Hier zeigt sich, dass Osteopathie und Schulmedizin sich nicht ausschließen,
vielmehr kann die Osteopathie eine sinnvolle Ergänzung zur Schulmedizin
sein.
Dauer und Kosten einer osteopathischen Behandlung
Die
Dauer einer osteopathischen Behandlung richtet sich ganz nach den Beschwerden.
Im Durchschnitt sollte eine osteopathische Behandlung jedoch mindestens 50 Minuten
dauern.
Bei der ersten Vorstellung des Patienten findet eine ausführliche Anamnese
und eine eingehende körperliche Untersuchung statt.

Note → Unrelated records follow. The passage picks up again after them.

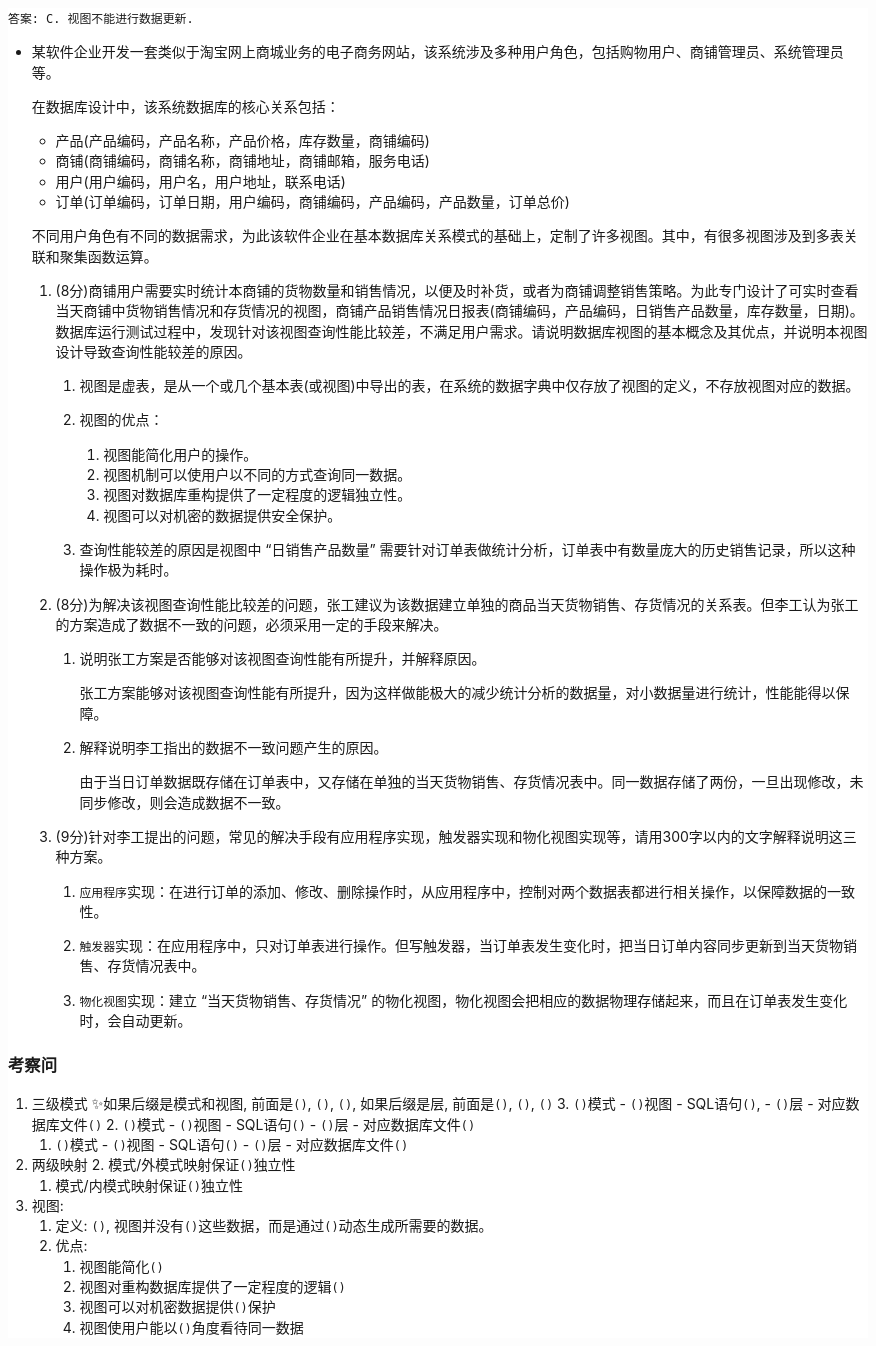     答案: C. 视图不能进行数据更新.

- 某软件企业开发一套类似于淘宝网上商城业务的电子商务网站，该系统涉及多种用户角色，包括购物用户、商铺管理员、系统管理员等。

    在数据库设计中，该系统数据库的核心关系包括：

    - 产品(产品编码，产品名称，产品价格，库存数量，商铺编码)
    - 商铺(商铺编码，商铺名称，商铺地址，商铺邮箱，服务电话)
    - 用户(用户编码，用户名，用户地址，联系电话)
    - 订单(订单编码，订单日期，用户编码，商铺编码，产品编码，产品数量，订单总价)

    不同用户角色有不同的数据需求，为此该软件企业在基本数据库关系模式的基础上，定制了许多视图。其中，有很多视图涉及到多表关联和聚集函数运算。

    1. (8分)商铺用户需要实时统计本商铺的货物数量和销售情况，以便及时补货，或者为商铺调整销售策略。为此专门设计了可实时查看当天商铺中货物销售情况和存货情况的视图，商铺产品销售情况日报表(商铺编码，产品编码，日销售产品数量，库存数量，日期)。数据库运行测试过程中，发现针对该视图查询性能比较差，不满足用户需求。请说明数据库视图的基本概念及其优点，并说明本视图设计导致查询性能较差的原因。

        1. 视图是虚表，是从一个或几个基本表(或视图)中导出的表，在系统的数据字典中仅存放了视图的定义，不存放视图对应的数据。

        2. 视图的优点：
            1. 视图能简化用户的操作。
            2. 视图机制可以使用户以不同的方式查询同一数据。
            3. 视图对数据库重构提供了一定程度的逻辑独立性。
            4. 视图可以对机密的数据提供安全保护。

        3. 查询性能较差的原因是视图中 “日销售产品数量” 需要针对订单表做统计分析，订单表中有数量庞大的历史销售记录，所以这种操作极为耗时。

    2. (8分)为解决该视图查询性能比较差的问题，张工建议为该数据建立单独的商品当天货物销售、存货情况的关系表。但李工认为张工的方案造成了数据不一致的问题，必须采用一定的手段来解决。

        1. 说明张工方案是否能够对该视图查询性能有所提升，并解释原因。

            张工方案能够对该视图查询性能有所提升，因为这样做能极大的减少统计分析的数据量，对小数据量进行统计，性能能得以保障。

        2. 解释说明李工指出的数据不一致问题产生的原因。

            由于当日订单数据既存储在订单表中，又存储在单独的当天货物销售、存货情况表中。同一数据存储了两份，一旦出现修改，未同步修改，则会造成数据不一致。

    3. (9分)针对李工提出的问题，常见的解决手段有应用程序实现，触发器实现和物化视图实现等，请用300字以内的文字解释说明这三种方案。

        1. `应用程序`实现：在进行订单的添加、修改、删除操作时，从应用程序中，控制对两个数据表都进行相关操作，以保障数据的一致性。

        2. `触发器`实现：在应用程序中，只对订单表进行操作。但写触发器，当订单表发生变化时，把当日订单内容同步更新到当天货物销售、存货情况表中。

        3. `物化视图`实现：建立 “当天货物销售、存货情况” 的物化视图，物化视图会把相应的数据物理存储起来，而且在订单表发生变化时，会自动更新。

### 考察问

1. 三级模式 ✨如果后缀是模式和视图, 前面是`()`, `()`, `()`, 如果后缀是层, 前面是`()`, `()`, `()`
    3. `()`模式 - `()`视图 - SQL语句`()`, - `()`层 - 对应数据库文件`()`
    2. `()`模式 - `()`视图 - SQL语句`()` - `()`层 - 对应数据库文件`()`
    1. `()`模式 - `()`视图 - SQL语句`()` - `()`层 - 对应数据库文件`()`
2. 两级映射
    2. 模式/外模式映射保证`()`独立性
    1. 模式/内模式映射保证`()`独立性
3. 视图:
    1. 定义: `()`, 视图并没有`()`这些数据，而是通过`()`动态生成所需要的数据。
    2. 优点:
        1. 视图能简化`()`
        2. 视图对重构数据库提供了一定程度的逻辑`()`
        3. 视图可以对机密数据提供`()`保护
        4. 视图使用户能以`()`角度看待同一数据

Nach viermaliger Behandlung sollte eine deutliche Verbesserung des Beschwerdebildes
erreicht worden sein.
Ärzte und Heilpraktiker rechnen die osteopathische
Leistung nach den eigenen berufsständischen Gebührenordnungen ab.
Für
eine osteopathische Behandlung muss mit Kosten zwischen 60 und 100 Euro
gerechnet werden.
Die gesetzlichen Krankenkassen übernehmen die Behandlungskosten
nicht, die Privaten Krankenversicherungen dann, wenn die osteopathische
Behandlung vom Arzt oder Heilpraktiker erbracht wurde.
Generell wird
empfohlen, vor Behandlungsbeginn die Kostenübernahme abzuklären.